Town in Bayfield County, Wisconsin, United States

Bell is a town in Bayfield County, Wisconsin, United States. The population was 355 at the 2020 census, up from 263 at the 2010 census. The unincorporated community of Cornucopia is located within the town.

Wisconsin Highway 13 and County Highway C are the main routes in the community.

==Geography==
According to the United States Census Bureau, the town has a total area of 156.6 sqkm, of which 154.6 sqkm is land and 2.0 sqkm, or 1.25%, is water.

==Demographics==
At the 2000 census there were 230 people in 115 households, including 77 families, in the town. The population density was 3.9 people per square mile (1.5/km^{2}). There were 412 housing units at an average density of 6.9 per square mile (2.7/km^{2}). The racial makeup of the town was 93.91% White, 4.35% Native American, and 1.74% from two or more races.
Of the 115 households 20.9% had children under the age of 18 living with them, 56.5% were married couples living together, 6.1% had a female householder with no husband present, and 33.0% were non-families. 29.6% of households were one person and 11.3% were one person aged 65 or older. The average household size was 2.00 and the average family size was 2.42.

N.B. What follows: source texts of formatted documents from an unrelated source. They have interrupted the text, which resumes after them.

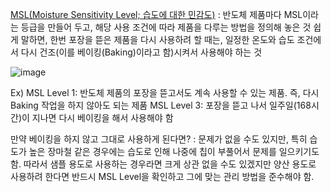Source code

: [MSL(Moisture Sensitivity Level; 습도에 대한 민감도)](https://m.blog.naver.com/PostView.naver?isHttpsRedirect=true&blogId=phillipyu73&logNo=220805453352)
: 반도체 제품마다 MSL이라는 등급을 만들어 두고, 해당 사용 조건에 따라 제품을 다루는 방법을 정의해 놓은 것
쉽게 말하면, 한번 포장을 뜯은 제품을 다시 사용하려 할 때는, 일정한 온도와 습도 조건에서 다시 건조(이를 베이킹(Baking)이라고 함)시켜서 사용해야 하는 것

![image](https://user-images.githubusercontent.com/94779437/184784340-8b6d449c-60bf-46cd-a843-fdcf610406a5.png)

Ex)
MSL Level 1: 반도체 제품의 포장을 뜯고서도 계속 사용할 수 있는 제품. 즉, 다시 Baking 작업을 하지 않아도 되는 제품
MSL Level 3: 포장을 뜯고 나서 일주일(168시간)이 지나면 다시 베이킹을 해서 사용해야 함 

만약 베이킹을 하지 않고 그대로 사용하게 된다면?
: 문제가 없을 수도 있지만, 특히 습도가 높은 장마철 같은 경우에는 습도로 인해 나중에 칩이 부풀어서 문제를 일으키기도 함. 따라서 샘플 용도로 사용하는 경우라면 크게 상관 없을 수도 있겠지만 양산 용도로 사용하려 한다면 반드시 MSL Level을 확인하고 그에 맞는 관리 방법을 준수해야 함.
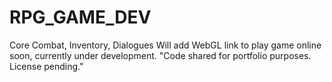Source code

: # RPG_GAME_DEV
 Core Combat, Inventory, Dialogues
 Will add WebGL link to play game online soon, currently under development.
"Code shared for portfolio purposes. License pending."
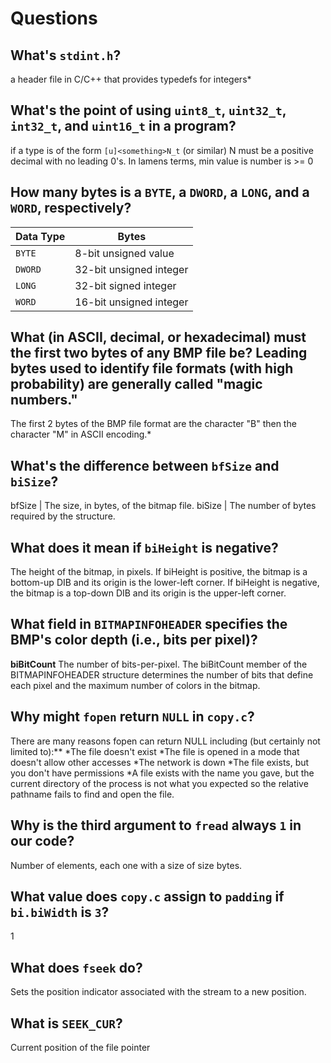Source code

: # Questions

## What's `stdint.h`?

a header file in C/C++ that provides typedefs for integers*

## What's the point of using `uint8_t`, `uint32_t`, `int32_t`, and `uint16_t` in a program?

if a type is of the form `[u]<something>N_t` (or similar) N must be a positive decimal with no leading 0's. In lamens terms, min value is number is >= 0

## How many bytes is a `BYTE`, a `DWORD`, a `LONG`, and a `WORD`, respectively?
Data Type | Bytes
------------ | -------------
`BYTE` | 8-bit unsigned value
`DWORD` | 32-bit unsigned integer
`LONG` |  32-bit signed integer
`WORD` | 16-bit unsigned integer


## What (in ASCII, decimal, or hexadecimal) must the first two bytes of any BMP file be? Leading bytes used to identify file formats (with high probability) are generally called "magic numbers."

The first 2 bytes of the BMP file format are the character "B" then the character "M" in ASCII encoding.*

## What's the difference between `bfSize` and `biSize`?

bfSize | The size, in bytes, of the bitmap file.
biSize | The number of bytes required by the structure.
## What does it mean if `biHeight` is negative?

The height of the bitmap, in pixels. If biHeight is positive, the bitmap is a bottom-up DIB and its origin is the lower-left corner. If biHeight is negative, the bitmap is a top-down DIB and its origin is the upper-left corner.

## What field in `BITMAPINFOHEADER` specifies the BMP's color depth (i.e., bits per pixel)?

**biBitCount**
The number of bits-per-pixel. The biBitCount member of the BITMAPINFOHEADER structure determines the number of bits that define each pixel and the maximum number of colors in the bitmap. 

## Why might `fopen` return `NULL` in `copy.c`?
There are many reasons fopen can return NULL including (but certainly not limited to):**
*The file doesn't exist
*The file is opened in a mode that doesn't allow other accesses
*The network is down
*The file exists, but you don't have permissions
*A file exists with the name you gave, but the current directory of the process is not what you expected so the relative pathname fails to find and open the file.
## Why is the third argument to `fread` always `1` in our code?

Number of elements, each one with a size of size bytes.

## What value does `copy.c` assign to `padding` if `bi.biWidth` is `3`?

1

## What does `fseek` do?

Sets the position indicator associated with the stream to a new position.

## What is `SEEK_CUR`?

Current position of the file pointer


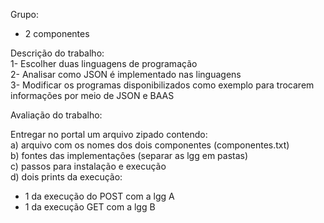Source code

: Grupo:  
- 2 componentes

Descrição do trabalho:  
1- Escolher duas linguagens de programação  
2- Analisar como JSON é implementado nas linguagens  
3- Modificar os programas disponibilizados como exemplo para trocarem informações por meio de JSON e BAAS  

Avaliação do trabalho:  

Entregar no portal um arquivo zipado contendo:  
a) arquivo com os nomes dos dois componentes (componentes.txt)  
b) fontes das implementaçôes (separar as lgg em pastas)  
c) passos para instalação e execução  
d) dois prints da execução:  
- 1 da execução do POST com a lgg A  
- 1 da execução GET com a lgg B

The age distribution was 14.8% under the age of 18, 3.0% from 18 to 24, 25.2% from 25 to 44, 34.8% from 45 to 64, and 22.2% 65 or older. The median age was 50 years. For every 100 females, there were 105.4 males. For every 100 females age 18 and over, there were 104.2 males.

The median household income was $29,688 and the median family income was $41,000. Males had a median income of $33,750 versus $22,083 for females. The per capita income for the town was $18,683. About 13.6% of families and 17.1% of the population were below the poverty line, including 14.3% of those under the age of eighteen and 18.6% of those sixty five or over.